I’ve spent most of this month developing a more sophisticated compiler for Awelon project, based on first translating the code into a dataflow graph, then translating to Haskell. This allows easy use of Haskell’s variables, and more effective use of pure subprograms. Which, presumably, GHC knows how to optimize. At the moment, runtime performance only slightly exceeds interpreted performance for a simplistic microbenchmark. But I have yet to implement a few simple optimizations on the intermediate graph. Progress on the compiler has been painfully slow, involving a lot of backtracking and exploration of designs (though it’s only a couple thousand lines of code). Anyhow, this post isn’t primarily about performance or progress.

I’ve been thinking about how I should expose compilation to programmers. This post is just me thinking out loud. You’re welcome to join in.

Currently, I support dynamic compilation by use of a `{&compile}` annotation. Annotations must have identity type and no effect observable within the program, but are able to support debugging or tweak performance – e.g. parallel evaluation, or compilation of a block, or runtime assertions. In this case, obviously, we’re compiling a block. But use of an annotation is very explicit, and can be somewhat awkward – e.g. requiring constructs like `[foo] compile inline` instead of just `foo`.

There is a good case for explicit dynamic compilation, especially in context of DSLs and metaprogramming. Leaving these to implicit just-in-time (JIT) compilation has always seemed awkward to me; often the programmer does know best. But there is also a good case for implicit compilation, based on traces or hotspots or similar.

At the moment, in context of Awelon Bytecode (ABC), I’m not sure how to go about implicit JIT. In conventional languages, source tends to have a stable name or location in memory, which is easily used to keep a counter to identify hotspots or traces. ABC is designed for streaming code, and ABC blocks don’t really have any name or identity beyond their structure, and loops often involve compositions of code. Awelon Object (AO) code does support names (it’s essentially a macro language for ABC) but still doesn’t have recursive loops. (I’m also hesitant to compile AO directly, because development in that direction might hinder development for streaming bytecode.)

One possibility is to leverage a streaming compression and dictionary building algorithm to gradually identify long sequences of ABC code that are seen often, then compile those common sequences to support implicit JIT. I feel this is worth exploring, but it also seems like a lot of work for potentially marginal gains.

Anyhow, I’m also interested in static compilation, and easily mixing static and dynamic components. Dynamic compilation is useful in this endeavor, but I feel there is more I could do. This morning, I had another idea (which should have been obvious in retrospect):

I can use naming conventions in the AO dictionary to drive static compilation.

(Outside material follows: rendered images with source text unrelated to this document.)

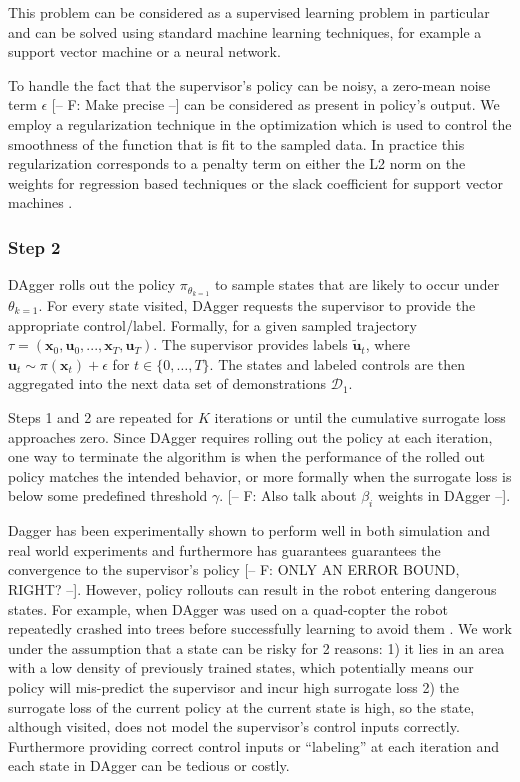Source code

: \documentclass[10pt, conference]{ieeeconf}      %
\newcommand{\bu}{\mathbf{u}}
\newcommand{\bx}{\mathbf{x}}
\begin{document}
This problem can be considered as a supervised learning problem in particular and can be solved using standard machine
learning techniques, for example a support vector machine or a neural network. 
 
To handle the fact that the supervisor's policy can be noisy, a zero-mean noise term $\epsilon$ 
{ \color{blue} [-- F: Make precise --]}
can be considered as present in policy's output. We employ a regularization technique in the optimization which is
used to control the smoothness of the function that is fit to the sampled data. In practice this regularization corresponds to a penalty term on either the L2 norm on the weights for regression based techniques or the slack coefficient for support vector machines \cite{scholkopf2002learning}.
 
 \subsubsection{Step 2}
DAgger rolls out the policy $\pi_{\theta_{k=1}}$ to sample states that are likely to occur under $\theta_{k=1}$. For every state visited, DAgger requests the supervisor to provide the appropriate control/label. Formally, for a given sampled trajectory  $\tau = (\bx_0,\bu_0,...,\bx_T,\bu_T )$. The supervisor provides labels $\tilde{\bu}_t$, where $\bu_t \sim \pi(\bx_t) + \epsilon$ for $t\in \{0, \ldots, T\}$.
The states and labeled controls are then aggregated into the next data set of demonstrations $\mathcal{D}_1$. 

Steps 1 and 2 are repeated for $K$ iterations or until the cumulative surrogate loss approaches zero. Since DAgger
requires rolling out the policy at each iteration, one way to terminate the algorithm is when the performance of the
rolled out policy matches the intended behavior, or more formally when the surrogate loss is below some predefined
threshold $\gamma$. {\color{blue} [-- F: Also talk about $\beta_i$ weights in DAgger --]}. 

Dagger has been experimentally shown to perform  well in both simulation and real world experiments and furthermore
has guarantees guarantees the convergence to the supervisor's policy {\color{blue} [-- F: ONLY AN ERROR BOUND, RIGHT? --]}. 
However, policy rollouts can result in the robot entering dangerous states. For example, when DAgger was used on a
quad-copter the robot repeatedly crashed into trees before successfully learning to avoid them \cite{ross2013learning}.
We work under the assumption that a state can be risky for 2 reasons: 1) it lies in an area with a low density of
previously trained states, which potentially means our policy will mis-predict the supervisor and incur high surrogate
loss \cite{tokdar2010importance} 2) the surrogate loss of the current policy at the current state is high, so the state, although visited, does
not model the supervisor's control inputs correctly. Furthermore providing correct control inputs or ``labeling'' at each
iteration and each state in DAgger can be tedious or costly.
\end{document}
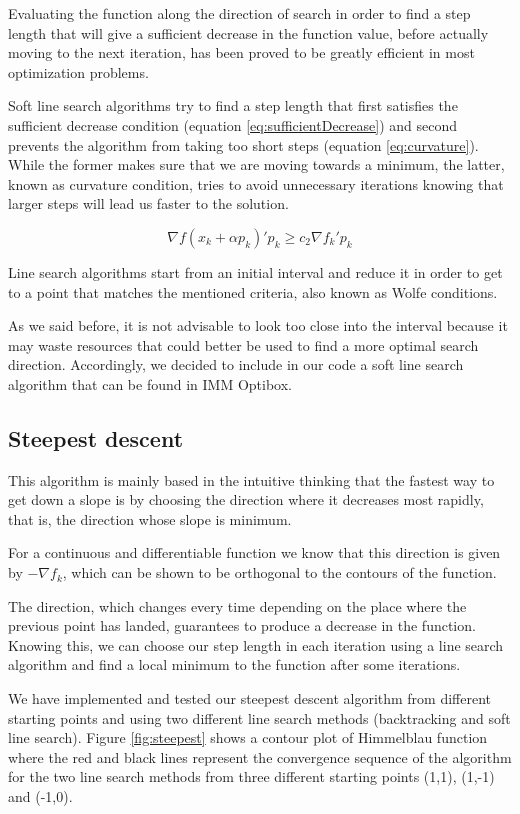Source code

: Evaluating the function along the direction of search in order to find a step length that will give a sufficient decrease in the function value, before actually moving to the next iteration, has been proved to be greatly efficient in most optimization problems.

Soft line search algorithms try to find a step length that first satisfies the sufficient decrease condition (equation \ref{eq:sufficientDecrease}) and second prevents the algorithm from taking too short steps (equation \ref{eq:curvature}). While the former makes sure that we are moving towards a minimum, the latter, known as curvature condition, tries to avoid unnecessary iterations knowing that larger steps will lead us faster to the solution.


\begin{equation}
\nabla f(x_k + \alpha p_k)' p_k  \geq c_2 \nabla f_k' p_k
\label{eq:curvature}
\end{equation}

Line search algorithms start from an initial interval and reduce it in order to get to a point that matches the mentioned criteria, also known as Wolfe conditions.
 
As we said before, it is not advisable to look too close into the interval because it may waste resources that could better be used to find a more optimal search direction. Accordingly, we decided to include in our code a soft line search algorithm  that can be found in IMM Optibox.


\subsection{Steepest descent}

This algorithm is mainly based in the intuitive thinking that the fastest way to get down a slope is by choosing the direction where it decreases most rapidly, that is, the direction whose slope is minimum. 

For a continuous and differentiable function we know that this direction is given by $-\nabla f_k$, which can be shown to be orthogonal to the contours of the function. 

The direction, which changes every time depending on the place where the previous point has landed, guarantees to produce a decrease in the function. Knowing this, we can choose our step length in each iteration using a line search algorithm and find a local minimum to the function after some iterations.

We have implemented and tested our steepest descent algorithm from different starting points and using two different line search methods (backtracking and soft line search). Figure \ref{fig:steepest} shows a contour plot of Himmelblau function where the red and black lines represent the convergence sequence of the algorithm for the two line search methods from three different starting points (1,1), (1,-1) and (-1,0).

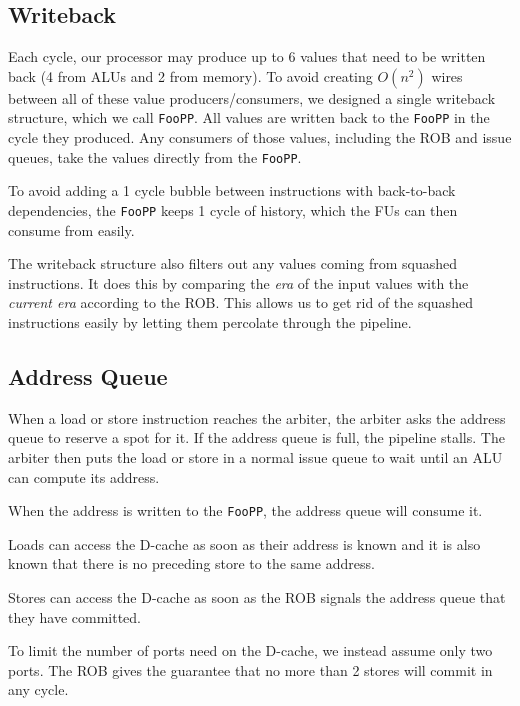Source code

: \documentclass{article}
\begin{document}
\subsection{Writeback}

Each cycle, our processor may produce up to 6 values that need to be written
back (4 from ALUs and 2 from memory). To avoid creating $O(n^2)$ wires between
all of these value producers/consumers, we designed a single writeback
structure, which we call \texttt{FooPP}. All values are written back to the
\texttt{FooPP} in the cycle they produced. Any consumers of those values,
including the ROB and issue queues, take the values directly from the
\texttt{FooPP}.

To avoid adding a 1 cycle bubble between instructions with back-to-back
dependencies, the \texttt{FooPP} keeps 1 cycle of history, which the FUs can
then consume from easily.

The writeback structure also filters out any values coming from squashed
instructions. It does this by comparing the \emph{era} of the input values with
the \emph{current era} according to the ROB. This allows us to get rid of the
squashed instructions easily by letting them percolate through the pipeline.

\subsection{Address Queue}

When a load or store instruction reaches the arbiter, the arbiter asks the
address queue to reserve a spot for it. If the address queue is full, the
pipeline stalls. The arbiter then puts the load or store in a normal issue queue
to wait until an ALU can compute its address.

When the address is written to the \texttt{FooPP}, the address queue will
consume it.

Loads can access the D-cache as soon as their address is known and it is also
known that there is no preceding store to the same address.

Stores can access the D-cache as soon as the ROB signals the address queue that
they have committed.

To limit the number of ports need on the D-cache, we instead assume only two
ports. The ROB gives the guarantee that no more than 2 stores will commit in any
cycle.
\end{document}
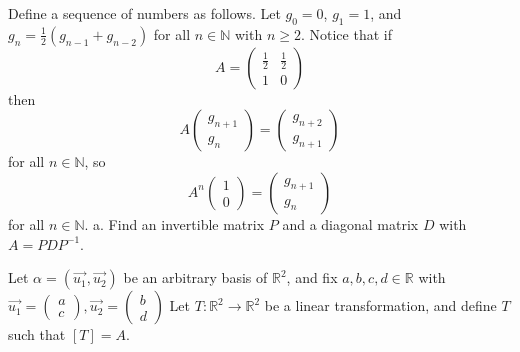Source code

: \documentclass[12pt]{article}
\newenvironment{problem}[2][Problem]
{
	\begin{trivlist} 
		\item[\hskip \labelsep {\bfseries #1 #2:}]
	}
{
	\end{trivlist}
	}
\newenvironment{solution}[1][Solution]
{
	\begin{trivlist} 
		\item[\hskip \labelsep {\itshape #1:}]
	}
	{
	\end{trivlist}
}
\begin{document}
\newpage
\begin{problem}{2}
Define a sequence of numbers as follows. Let $g_{0}=0$, $g_{1}=1$, and $g_{n}= \frac{1}{2} (g_{n-1} + g_{n-2})$ for all $n \in \mathbb{N}$ with $n \geq 2$. Notice that if
\[
A = \begin{pmatrix} \frac{1}{2} & \frac{1}{2} \\ 1 & 0 \end{pmatrix}
\]
then
\[
A\begin{pmatrix} g_{n+1}\\g_{n} \end{pmatrix} = \begin{pmatrix} g_{n+2}\\g_{n+1} \end{pmatrix}
\]
for all $n\in \mathbb{N}$, so
\[
A^{n} \begin{pmatrix}1\\0\end{pmatrix} = \begin{pmatrix} g_{n+1}\\g_{n} \end{pmatrix}
\]
for all $n\in \mathbb{N}$.
\noindent
\newline
\newline
a. Find an invertible matrix $P$ and a diagonal matrix $D$ with $A=PDP^{-1}$.
\begin{solution}
%
%
%
%
%
%
Let $\alpha=(\vec{u_{1}},\vec{u_{2}})$ be an arbitrary basis of $\mathbb{R}^2$, and fix $a,b,c,d \in \mathbb{R}$ with $\vec{u_{1}} = \begin{pmatrix}a\\c\end{pmatrix}, \vec{u_{2}} = \begin{pmatrix}b\\d\end{pmatrix}$ Let $T :\mathbb{R}^2 \to \mathbb{R}^2$ be a linear transformation, and define $T$ such that $[T]=A$.

\end{solution}
\end{problem}
\end{document}
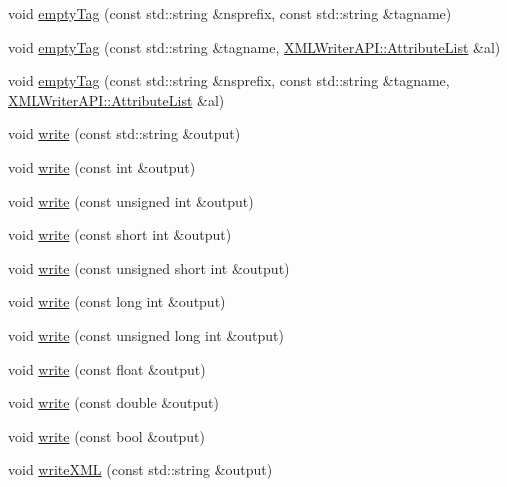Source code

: \begin{DoxyCompactItemize}
void \mbox{\hyperlink{classADATXML_1_1XMLWriter_a7941500f8d733594745588b65ff4789c}{empty\+Tag}} (const std\+::string \&nsprefix, const std\+::string \&tagname)
\item 
void \mbox{\hyperlink{classADATXML_1_1XMLWriter_a48c5adaca1b1c8126047c410c86644f3}{empty\+Tag}} (const std\+::string \&tagname, \mbox{\hyperlink{namespaceXMLWriterAPI_a28cf3d8051a4ccf0aef208b7ebc66d07}{X\+M\+L\+Writer\+A\+P\+I\+::\+Attribute\+List}} \&al)
\item 
void \mbox{\hyperlink{classADATXML_1_1XMLWriter_a7b356346477d6f2e8e2d2db7553147dc}{empty\+Tag}} (const std\+::string \&nsprefix, const std\+::string \&tagname, \mbox{\hyperlink{namespaceXMLWriterAPI_a28cf3d8051a4ccf0aef208b7ebc66d07}{X\+M\+L\+Writer\+A\+P\+I\+::\+Attribute\+List}} \&al)
\item 
void \mbox{\hyperlink{classADATXML_1_1XMLWriter_a82f1a99241ecd26ea2bd7f3d87364ed7}{write}} (const std\+::string \&output)
\item 
void \mbox{\hyperlink{classADATXML_1_1XMLWriter_aa027c8bf616bdc96982bb11a2610469e}{write}} (const int \&output)
\item 
void \mbox{\hyperlink{classADATXML_1_1XMLWriter_a36ebb7ce3a0fde310c457c9520ca961e}{write}} (const unsigned int \&output)
\item 
void \mbox{\hyperlink{classADATXML_1_1XMLWriter_ab29dc20acb63a2ac633b35cc03e6e58f}{write}} (const short int \&output)
\item 
void \mbox{\hyperlink{classADATXML_1_1XMLWriter_a07c953442846b4d1f2d34b00a9371626}{write}} (const unsigned short int \&output)
\item 
void \mbox{\hyperlink{classADATXML_1_1XMLWriter_a39b29ce03b5b71ef853e1952d1899d73}{write}} (const long int \&output)
\item 
void \mbox{\hyperlink{classADATXML_1_1XMLWriter_a5536c007036f96cc720f38199c3ee6a3}{write}} (const unsigned long int \&output)
\item 
void \mbox{\hyperlink{classADATXML_1_1XMLWriter_adafcb9ed0bb0a4de7a590d877ada4d6f}{write}} (const float \&output)
\item 
void \mbox{\hyperlink{classADATXML_1_1XMLWriter_a54aeec25255feb2aa7063885ca48aa7e}{write}} (const double \&output)
\item 
void \mbox{\hyperlink{classADATXML_1_1XMLWriter_af2cc624cb1450f5b6f430573b626e73e}{write}} (const bool \&output)
\item 
void \mbox{\hyperlink{classADATXML_1_1XMLWriter_a887415a6f26bde42e76af7d831087c7e}{write\+X\+ML}} (const std\+::string \&output)

\end{DoxyCompactItemize}
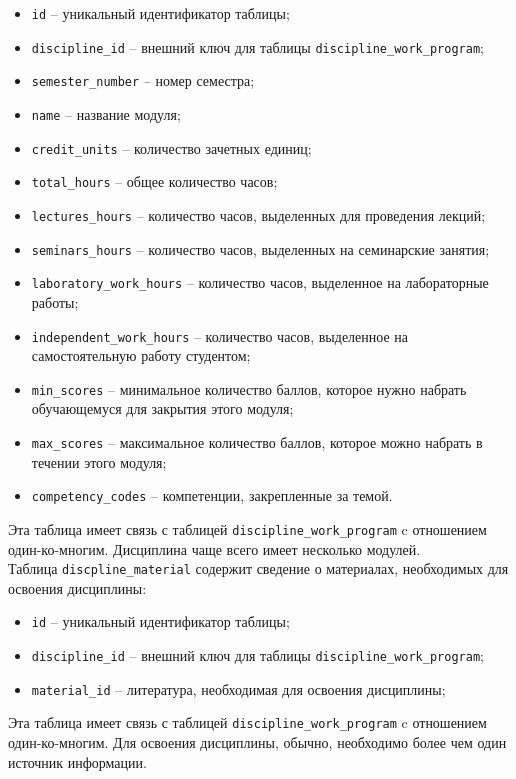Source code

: \begin{itemize}
	\item \texttt{id} -- уникальный идентификатор таблицы;
	\item \texttt{discipline\_id} -- внешний ключ для таблицы \texttt{discipline\_work\_program};
	\item \texttt{semester\_number} -- номер семестра;
	\item \texttt{name} -- название модуля;
	\item \texttt{credit\_units} -- количество зачетных единиц;
	\item \texttt{total\_hours} -- общее количество часов;
	\item \texttt{lectures\_hours} -- количество часов, выделенных для проведения лекций;
	\item \texttt{seminars\_hours} -- количество часов, выделенных на семинарские занятия;
	\item \texttt{laboratory\_work\_hours} -- количество часов, выделенное на лабораторные работы;
	\item \texttt{independent\_work\_hours} -- количество часов, выделенное на самостоятельную работу студентом;
	\item \texttt{min\_scores} -- минимальное количество баллов, которое нужно набрать обучающемуся для закрытия этого модуля;
	\item \texttt{max\_scores} -- максимальное количество баллов, которое можно набрать в течении этого модуля;
	\item \texttt{competency\_codes} -- компетенции, закрепленные за темой.
\end{itemize}

Эта таблица имеет связь с таблицей \texttt{discipline\_work\_program} c отношением один-ко-многим. Дисциплина чаще всего имеет несколько модулей.\\

Таблица \texttt{discpline\_material} содержит сведение о материалах, необходимых для освоения дисциплины:

\begin{itemize}
	\item \texttt{id} -- уникальный идентификатор таблицы;
	\item \texttt{discipline\_id} -- внешний ключ для таблицы \texttt{discipline\_work\_program};
	\item \texttt{material\_id} -- литература, необходимая для освоения дисциплины;
\end{itemize}

Эта таблица имеет связь с таблицей \texttt{discipline\_work\_program} c отношением один-ко-многим. Для освоения дисциплины, обычно, необходимо более чем один источник информации.\\

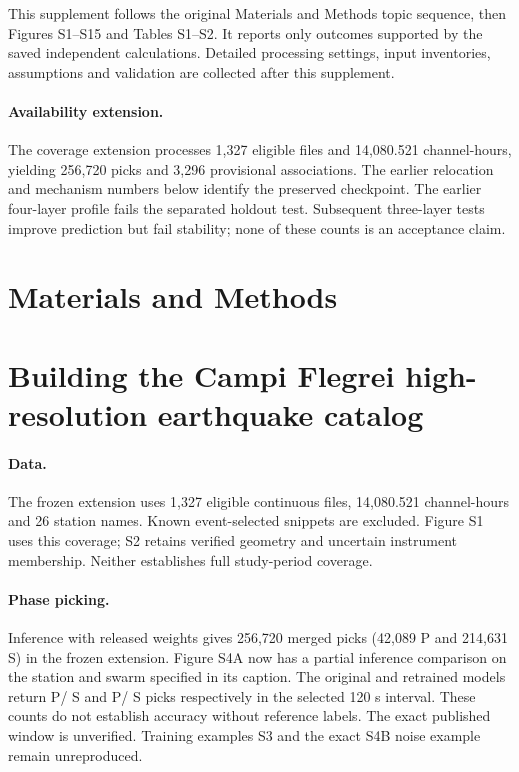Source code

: This supplement follows the original Materials and Methods topic sequence, then Figures S1--S15 and Tables S1--S2. It reports only outcomes supported by the saved independent calculations. Detailed processing settings, input inventories, assumptions and validation are collected after this supplement.



\paragraph{Availability extension.} The coverage extension processes 1,327 eligible files and 14,080.521 channel-hours, yielding 256,720 picks and 3,296 provisional associations. The earlier relocation and mechanism numbers below identify the preserved checkpoint. The earlier four-layer profile fails the separated holdout test. Subsequent three-layer tests improve prediction but fail stability; none of these counts is an acceptance claim.

\section*{Materials and Methods}
\section{Building the Campi Flegrei high-resolution earthquake catalog}
\paragraph{Data.} The frozen extension uses 1,327 eligible continuous files, 14,080.521 channel-hours and 26 station names. Known event-selected snippets are excluded. Figure S1 uses this coverage; S2 retains verified geometry and uncertain instrument membership. Neither establishes full study-period coverage.
\paragraph{Phase picking.} Inference with released weights gives 256,720 merged picks (42,089 P and 214,631 S) in the frozen extension. Figure S4A now has a partial inference comparison on the station and swarm specified in its caption. The original and retrained models return \BenchmarkOriginalP{} P/\BenchmarkOriginalS{} S and \BenchmarkRetrainedP{} P/\BenchmarkRetrainedS{} S picks respectively in the selected 120 s interval. These counts do not establish accuracy without reference labels. The exact published window is unverified. Training examples S3 and the exact S4B noise example remain unreproduced.
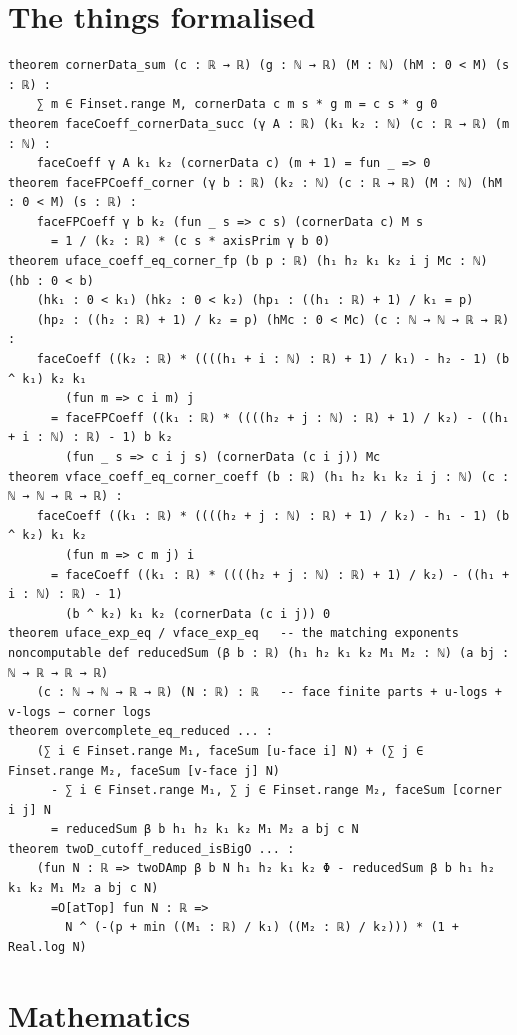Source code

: \documentclass[11pt]{article}
\begin{document}
\section{The things formalised}
{\small
\begin{verbatim}
theorem cornerData_sum (c : ℝ → ℝ) (g : ℕ → ℝ) (M : ℕ) (hM : 0 < M) (s : ℝ) :
    ∑ m ∈ Finset.range M, cornerData c m s * g m = c s * g 0
theorem faceCoeff_cornerData_succ (γ A : ℝ) (k₁ k₂ : ℕ) (c : ℝ → ℝ) (m : ℕ) :
    faceCoeff γ A k₁ k₂ (cornerData c) (m + 1) = fun _ => 0
theorem faceFPCoeff_corner (γ b : ℝ) (k₂ : ℕ) (c : ℝ → ℝ) (M : ℕ) (hM : 0 < M) (s : ℝ) :
    faceFPCoeff γ b k₂ (fun _ s => c s) (cornerData c) M s
      = 1 / (k₂ : ℝ) * (c s * axisPrim γ b 0)
theorem uface_coeff_eq_corner_fp (b p : ℝ) (h₁ h₂ k₁ k₂ i j Mc : ℕ) (hb : 0 < b)
    (hk₁ : 0 < k₁) (hk₂ : 0 < k₂) (hp₁ : ((h₁ : ℝ) + 1) / k₁ = p)
    (hp₂ : ((h₂ : ℝ) + 1) / k₂ = p) (hMc : 0 < Mc) (c : ℕ → ℕ → ℝ → ℝ) :
    faceCoeff ((k₂ : ℝ) * ((((h₁ + i : ℕ) : ℝ) + 1) / k₁) - h₂ - 1) (b ^ k₁) k₂ k₁
        (fun m => c i m) j
      = faceFPCoeff ((k₁ : ℝ) * ((((h₂ + j : ℕ) : ℝ) + 1) / k₂) - ((h₁ + i : ℕ) : ℝ) - 1) b k₂
        (fun _ s => c i j s) (cornerData (c i j)) Mc
theorem vface_coeff_eq_corner_coeff (b : ℝ) (h₁ h₂ k₁ k₂ i j : ℕ) (c : ℕ → ℕ → ℝ → ℝ) :
    faceCoeff ((k₁ : ℝ) * ((((h₂ + j : ℕ) : ℝ) + 1) / k₂) - h₁ - 1) (b ^ k₂) k₁ k₂
        (fun m => c m j) i
      = faceCoeff ((k₁ : ℝ) * ((((h₂ + j : ℕ) : ℝ) + 1) / k₂) - ((h₁ + i : ℕ) : ℝ) - 1)
        (b ^ k₂) k₁ k₂ (cornerData (c i j)) 0
theorem uface_exp_eq / vface_exp_eq   -- the matching exponents
noncomputable def reducedSum (β b : ℝ) (h₁ h₂ k₁ k₂ M₁ M₂ : ℕ) (a bj : ℕ → ℝ → ℝ → ℝ)
    (c : ℕ → ℕ → ℝ → ℝ) (N : ℝ) : ℝ   -- face finite parts + u-logs + v-logs − corner logs
theorem overcomplete_eq_reduced ... :
    (∑ i ∈ Finset.range M₁, faceSum [u-face i] N) + (∑ j ∈ Finset.range M₂, faceSum [v-face j] N)
      - ∑ i ∈ Finset.range M₁, ∑ j ∈ Finset.range M₂, faceSum [corner i j] N
      = reducedSum β b h₁ h₂ k₁ k₂ M₁ M₂ a bj c N
theorem twoD_cutoff_reduced_isBigO ... :
    (fun N : ℝ => twoDAmp β b N h₁ h₂ k₁ k₂ Φ - reducedSum β b h₁ h₂ k₁ k₂ M₁ M₂ a bj c N)
      =O[atTop] fun N : ℝ =>
        N ^ (-(p + min ((M₁ : ℝ) / k₁) ((M₂ : ℝ) / k₂))) * (1 + Real.log N)
\end{verbatim}
}

\section{Mathematics}
\end{document}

AO already uses naming conventions to support automatic testing. (Words prefixed with `test.` become automatic tests.) Gradual development of de-facto naming conventions – e.g. to support typechecking, documentation, property testing, optimizations or rewrite rules, exporting applications – has been part of AO’s design from very near the beginning. The idea is that naming conventions do not change the formal meaning of a word (the macro expansion into ABC) but they do suggest contexutal application from an IDE or larger system.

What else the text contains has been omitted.